Lucien s’assit, et il regarda la comtesse :

– Mon enfant, dit celle-ci, vous avez vingt ans, et le moment est venu de parler raison entre nous.

– Mais, ma mère, dit Lucien en souriant, vous avez un air solennel qui m’effraie…

– Vraiment ?

– De quoi donc allez-vous me parler ?

– De votre prochain établissement.

Lucien tressaillit.

– Vous vous êtes querellé fort sottement avec Aurore il y a deux jours, poursuivit la comtesse.

Lucien ne répondit pas.

– Cependant, continua Mme des Mazures, vous savez qu’Aurore doit être votre femme.

– Ah ! fit Lucien.

– Aurore vous aime…

– Je ne crois pas, ma mère.

– Bah ! dit Mme des Mazures ; elle vous aura écrit sans doute qu’elle vous détestait.

– Non, ma mère.

– Alors, sur quoi fondez-vous cette conviction qu’Aurore ne vous aime pas ?

– Sur le billet que voici.

Et Lucien tendit, à sa mère le billet au crayon écrit par Aurore et confié au chevalier de Valognes.

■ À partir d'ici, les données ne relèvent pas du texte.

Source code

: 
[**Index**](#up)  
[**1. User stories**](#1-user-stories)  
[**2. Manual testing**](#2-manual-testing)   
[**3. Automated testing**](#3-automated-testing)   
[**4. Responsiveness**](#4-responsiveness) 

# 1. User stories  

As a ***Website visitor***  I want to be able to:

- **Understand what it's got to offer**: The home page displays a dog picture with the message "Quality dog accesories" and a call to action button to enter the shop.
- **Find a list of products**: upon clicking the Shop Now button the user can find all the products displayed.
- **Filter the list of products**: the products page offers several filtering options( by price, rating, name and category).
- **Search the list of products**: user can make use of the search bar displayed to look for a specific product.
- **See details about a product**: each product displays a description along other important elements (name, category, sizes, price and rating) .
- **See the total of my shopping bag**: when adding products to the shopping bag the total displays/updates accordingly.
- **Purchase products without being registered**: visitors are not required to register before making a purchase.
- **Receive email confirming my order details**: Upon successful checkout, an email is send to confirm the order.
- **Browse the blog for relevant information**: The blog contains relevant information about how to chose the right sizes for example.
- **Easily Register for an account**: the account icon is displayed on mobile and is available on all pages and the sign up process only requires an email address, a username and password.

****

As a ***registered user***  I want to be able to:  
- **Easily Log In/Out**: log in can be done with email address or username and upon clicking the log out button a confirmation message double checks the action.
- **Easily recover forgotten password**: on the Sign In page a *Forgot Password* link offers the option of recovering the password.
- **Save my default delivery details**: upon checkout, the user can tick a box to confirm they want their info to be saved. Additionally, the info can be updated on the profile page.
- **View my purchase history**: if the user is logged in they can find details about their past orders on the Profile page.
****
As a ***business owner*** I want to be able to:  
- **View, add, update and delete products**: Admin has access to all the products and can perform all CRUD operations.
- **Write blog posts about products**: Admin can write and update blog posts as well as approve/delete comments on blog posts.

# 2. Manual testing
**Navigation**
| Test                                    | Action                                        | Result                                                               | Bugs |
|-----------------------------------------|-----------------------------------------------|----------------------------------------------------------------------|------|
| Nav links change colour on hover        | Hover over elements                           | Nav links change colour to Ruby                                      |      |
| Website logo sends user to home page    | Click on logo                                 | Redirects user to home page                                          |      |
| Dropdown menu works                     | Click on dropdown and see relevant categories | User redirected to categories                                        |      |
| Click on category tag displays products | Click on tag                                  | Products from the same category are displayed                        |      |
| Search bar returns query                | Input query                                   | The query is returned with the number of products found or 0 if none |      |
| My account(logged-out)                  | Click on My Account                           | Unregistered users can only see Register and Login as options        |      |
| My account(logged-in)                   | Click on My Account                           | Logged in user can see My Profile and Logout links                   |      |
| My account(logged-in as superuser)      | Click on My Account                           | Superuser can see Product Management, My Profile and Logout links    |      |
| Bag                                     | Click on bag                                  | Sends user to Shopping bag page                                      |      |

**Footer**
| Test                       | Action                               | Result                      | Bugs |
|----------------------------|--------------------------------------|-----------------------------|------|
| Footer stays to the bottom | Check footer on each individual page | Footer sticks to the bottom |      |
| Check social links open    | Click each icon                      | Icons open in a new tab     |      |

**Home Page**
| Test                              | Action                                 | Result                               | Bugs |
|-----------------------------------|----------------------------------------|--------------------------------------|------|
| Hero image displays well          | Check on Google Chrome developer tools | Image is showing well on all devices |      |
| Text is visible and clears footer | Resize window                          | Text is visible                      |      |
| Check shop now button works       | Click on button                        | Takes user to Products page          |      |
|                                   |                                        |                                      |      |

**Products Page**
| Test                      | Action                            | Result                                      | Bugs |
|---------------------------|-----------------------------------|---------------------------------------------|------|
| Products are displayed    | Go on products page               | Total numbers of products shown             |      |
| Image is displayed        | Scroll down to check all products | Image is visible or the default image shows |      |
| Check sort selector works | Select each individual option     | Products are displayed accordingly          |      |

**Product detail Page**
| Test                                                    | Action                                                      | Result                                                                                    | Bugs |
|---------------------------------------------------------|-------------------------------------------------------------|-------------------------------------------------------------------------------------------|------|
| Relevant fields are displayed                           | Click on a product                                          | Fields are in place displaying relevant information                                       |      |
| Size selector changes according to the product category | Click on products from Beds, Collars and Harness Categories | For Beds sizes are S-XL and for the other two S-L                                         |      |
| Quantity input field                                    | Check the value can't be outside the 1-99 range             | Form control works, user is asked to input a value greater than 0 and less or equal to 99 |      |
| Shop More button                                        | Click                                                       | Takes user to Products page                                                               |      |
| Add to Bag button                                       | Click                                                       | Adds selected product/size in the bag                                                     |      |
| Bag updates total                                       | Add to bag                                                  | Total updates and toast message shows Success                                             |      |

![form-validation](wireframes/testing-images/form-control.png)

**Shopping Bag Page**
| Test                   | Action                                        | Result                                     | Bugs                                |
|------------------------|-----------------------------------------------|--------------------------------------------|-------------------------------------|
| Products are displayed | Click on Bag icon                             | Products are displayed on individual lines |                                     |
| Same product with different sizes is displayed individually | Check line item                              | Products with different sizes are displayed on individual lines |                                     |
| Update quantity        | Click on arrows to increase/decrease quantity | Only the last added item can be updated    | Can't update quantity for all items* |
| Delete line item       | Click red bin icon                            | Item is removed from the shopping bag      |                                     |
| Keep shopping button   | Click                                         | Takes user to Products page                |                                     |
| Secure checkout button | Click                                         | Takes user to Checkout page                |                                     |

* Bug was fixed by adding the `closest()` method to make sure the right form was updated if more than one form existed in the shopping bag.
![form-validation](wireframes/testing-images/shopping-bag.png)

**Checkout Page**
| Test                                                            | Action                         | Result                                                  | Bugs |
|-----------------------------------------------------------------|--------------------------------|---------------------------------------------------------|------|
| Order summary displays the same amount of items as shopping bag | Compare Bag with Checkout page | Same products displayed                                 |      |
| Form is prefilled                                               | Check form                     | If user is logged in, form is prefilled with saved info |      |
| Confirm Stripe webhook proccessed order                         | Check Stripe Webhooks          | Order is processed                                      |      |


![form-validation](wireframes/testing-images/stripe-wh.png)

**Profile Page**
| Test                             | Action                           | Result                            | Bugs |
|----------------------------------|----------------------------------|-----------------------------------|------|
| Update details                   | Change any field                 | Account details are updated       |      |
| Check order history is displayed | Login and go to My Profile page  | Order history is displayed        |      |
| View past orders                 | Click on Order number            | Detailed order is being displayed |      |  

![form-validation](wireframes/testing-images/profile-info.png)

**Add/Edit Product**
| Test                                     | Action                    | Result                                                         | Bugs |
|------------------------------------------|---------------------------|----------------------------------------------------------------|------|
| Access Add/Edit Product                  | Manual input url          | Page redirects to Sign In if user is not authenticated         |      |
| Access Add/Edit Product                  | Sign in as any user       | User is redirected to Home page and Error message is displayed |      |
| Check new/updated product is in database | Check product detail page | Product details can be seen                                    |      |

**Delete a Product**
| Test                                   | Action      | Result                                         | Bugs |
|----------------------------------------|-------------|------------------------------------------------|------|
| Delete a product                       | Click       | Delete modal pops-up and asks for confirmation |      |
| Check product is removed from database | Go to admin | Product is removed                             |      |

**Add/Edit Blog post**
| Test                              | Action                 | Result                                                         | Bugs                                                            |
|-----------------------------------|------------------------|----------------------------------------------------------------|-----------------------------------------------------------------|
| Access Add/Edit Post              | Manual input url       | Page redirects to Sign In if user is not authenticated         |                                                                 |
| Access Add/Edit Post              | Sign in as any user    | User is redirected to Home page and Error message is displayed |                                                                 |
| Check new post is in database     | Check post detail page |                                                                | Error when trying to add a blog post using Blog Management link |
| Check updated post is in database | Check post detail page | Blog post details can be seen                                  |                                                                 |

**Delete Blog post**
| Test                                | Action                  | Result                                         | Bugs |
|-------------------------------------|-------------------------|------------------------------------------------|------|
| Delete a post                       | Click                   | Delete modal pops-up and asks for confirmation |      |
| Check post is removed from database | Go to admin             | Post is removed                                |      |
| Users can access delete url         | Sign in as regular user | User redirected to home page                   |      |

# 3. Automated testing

Ce billet était conçu en ces termes :

« Mon Cousin,

« Vous comprenez comme moi qu’il est inutile de jouer plus longtemps entre nous une comédie qui finirait par être aussi odieuse que ridicule.

« Renoncez à ma main, car je ne saurais vous aimer, et vivons désormais en bons cousins.

« Votre cousine dévouée,

« Aurore. »

– C’est une lettre de dépit, dit la comtesse.

– Peut-être, dit Lucien, mais elle renferme une chose vraie.

– Laquelle ?

– C’est qu’Aurore ne m’aime pas.

– Quelle niaiserie !

– Pas plus que je ne l’aime, dit Lucien.

Cette fois, la comtesse fit un brusque mouvement et regarda son fils avec étonnement. Lucien avait parlé froidement, d’une voix sans colère.

– Ah çà ! s’écria-t-elle, que signifient ces étranges paroles, mon fils ?

– Elles sont l’expression de la vérité, ma mère.

– Êtes-vous fou ?

– Je n’aime ni ne hais Aurore ; seulement, je ne veux pas l’épouser.

– Pourquoi ?

Lucien garda le silence.

– Puisqu’il en est ainsi, fit-elle, ne parlons plus de ce projet d’alliance, au moins pour le moment.

– Pas plus aujourd’hui que jamais, dit Lucien froidement.

Les deux battants de la porte s’ouvrirent et un domestique dit :

– Madame la comtesse est servie.

– Allons dîner, dit Mme des Mazures, à qui son fils présenta la main.

La mère et le fils, dînèrent tête à tête, parlèrent à peine, et la comtesse, prétextant une légère migraine, se retira de bonne heure dans son appartement.

Heureusement, Aurore reparaîtra, et tout s’arrangera.

Comme elle faisait cette réflexion, une portière se souleva et Toinon entra.

Qu’était-ce que Toinon ?

Un être bizarre, une femme au visage presque noir éclairé par deux grands yeux noirs, et dont les cheveux blancs étaient crépus comme ceux d’une négresse. Toinon était d’origine bohémienne, à n’en pas douter. Depuis quinze ans, elle était au service de la comtesse en qualité de femme de chambre, et elle paraissait exercer sur elle un empire mystérieux.

D’où venait-elle ? En quel lieu la comtesse l’avait-elle attachée à sa personne ?

Voilà ce que nul ne savait.

Les autres domestiques tremblaient devant elle.

Lucien lui-même ne pouvait se défendre à la vue de cette femme d’une superstitieuse terreur.

Mais la comtesse ne se pouvait passer d’elle.

Quand Toinon avait rempli ses devoirs de femme de chambre, elle devenait dame de compagnie et faisait la lecture à la comtesse.

Souvent la bohémienne et la grande dame demeuraient enfermées ensemble pendant de longues heures.